▶ _TASK REQUIREMENTS_: In the entries below, the line with "For every word, Wiktionary-translation" marks the start. Return it and every following line exactly, ending with the last.

▶ _RECORDS SHOWN_:
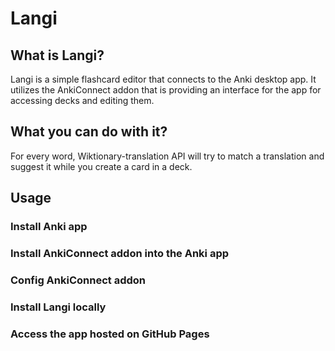 # Langi

## What is Langi?

Langi is a simple flashcard editor that connects to the Anki desktop app. It utilizes the AnkiConnect addon that is providing an interface for the app for accessing decks and editing them.

## What you can do with it?

For every word, Wiktionary-translation API will try to match a translation and suggest it while you create a card in a deck.

## Usage

### Install Anki app

### Install AnkiConnect addon into the Anki app

### Config AnkiConnect addon

### Install Langi locally

### Access the app hosted on GitHub Pages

▶ _SOLUTION_:
For every word, Wiktionary-translation API will try to match a translation and suggest it while you create a card in a deck.

## Usage

### Install Anki app

### Install AnkiConnect addon into the Anki app

### Config AnkiConnect addon

### Install Langi locally

### Access the app hosted on GitHub Pages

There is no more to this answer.